▸ **Work required**: All of the entries need to be repeated exactly. Leave nothing out.
--- Source material Enclosed Below ---
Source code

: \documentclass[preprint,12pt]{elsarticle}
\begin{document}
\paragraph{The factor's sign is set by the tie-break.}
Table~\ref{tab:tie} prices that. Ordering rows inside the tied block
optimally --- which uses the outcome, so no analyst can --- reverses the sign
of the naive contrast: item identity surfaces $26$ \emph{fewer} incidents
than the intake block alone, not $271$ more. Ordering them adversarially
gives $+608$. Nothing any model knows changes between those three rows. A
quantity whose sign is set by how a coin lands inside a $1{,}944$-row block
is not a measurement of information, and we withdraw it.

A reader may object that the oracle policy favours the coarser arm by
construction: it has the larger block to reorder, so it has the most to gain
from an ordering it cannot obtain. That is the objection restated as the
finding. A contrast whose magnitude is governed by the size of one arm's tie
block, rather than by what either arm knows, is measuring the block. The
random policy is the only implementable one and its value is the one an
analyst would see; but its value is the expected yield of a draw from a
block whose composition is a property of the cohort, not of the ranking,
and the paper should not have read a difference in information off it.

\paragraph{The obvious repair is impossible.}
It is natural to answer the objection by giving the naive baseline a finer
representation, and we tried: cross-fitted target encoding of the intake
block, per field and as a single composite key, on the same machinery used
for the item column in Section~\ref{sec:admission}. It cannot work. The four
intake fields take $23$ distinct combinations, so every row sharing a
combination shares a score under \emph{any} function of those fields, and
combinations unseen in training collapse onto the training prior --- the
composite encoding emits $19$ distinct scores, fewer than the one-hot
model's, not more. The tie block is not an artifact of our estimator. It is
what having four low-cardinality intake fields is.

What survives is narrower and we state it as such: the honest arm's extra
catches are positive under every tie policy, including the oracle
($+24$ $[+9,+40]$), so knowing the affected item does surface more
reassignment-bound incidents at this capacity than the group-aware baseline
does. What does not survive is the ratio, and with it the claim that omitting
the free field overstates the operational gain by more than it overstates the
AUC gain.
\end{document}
--- End of Enclosed Source material ---
▸ **Your response**:
Source code

: \documentclass[preprint,12pt]{elsarticle}
\begin{document}
\paragraph{The factor's sign is set by the tie-break.}
Table~\ref{tab:tie} prices that. Ordering rows inside the tied block
optimally --- which uses the outcome, so no analyst can --- reverses the sign
of the naive contrast: item identity surfaces $26$ \emph{fewer} incidents
than the intake block alone, not $271$ more. Ordering them adversarially
gives $+608$. Nothing any model knows changes between those three rows. A
quantity whose sign is set by how a coin lands inside a $1{,}944$-row block
is not a measurement of information, and we withdraw it.

A reader may object that the oracle policy favours the coarser arm by
construction: it has the larger block to reorder, so it has the most to gain
from an ordering it cannot obtain. That is the objection restated as the
finding. A contrast whose magnitude is governed by the size of one arm's tie
block, rather than by what either arm knows, is measuring the block. The
random policy is the only implementable one and its value is the one an
analyst would see; but its value is the expected yield of a draw from a
block whose composition is a property of the cohort, not of the ranking,
and the paper should not have read a difference in information off it.

\paragraph{The obvious repair is impossible.}
It is natural to answer the objection by giving the naive baseline a finer
representation, and we tried: cross-fitted target encoding of the intake
block, per field and as a single composite key, on the same machinery used
for the item column in Section~\ref{sec:admission}. It cannot work. The four
intake fields take $23$ distinct combinations, so every row sharing a
combination shares a score under \emph{any} function of those fields, and
combinations unseen in training collapse onto the training prior --- the
composite encoding emits $19$ distinct scores, fewer than the one-hot
model's, not more. The tie block is not an artifact of our estimator. It is
what having four low-cardinality intake fields is.

What survives is narrower and we state it as such: the honest arm's extra
catches are positive under every tie policy, including the oracle
($+24$ $[+9,+40]$), so knowing the affected item does surface more
reassignment-bound incidents at this capacity than the group-aware baseline
does. What does not survive is the ratio, and with it the claim that omitting
the free field overstates the operational gain by more than it overstates the
AUC gain.
\end{document}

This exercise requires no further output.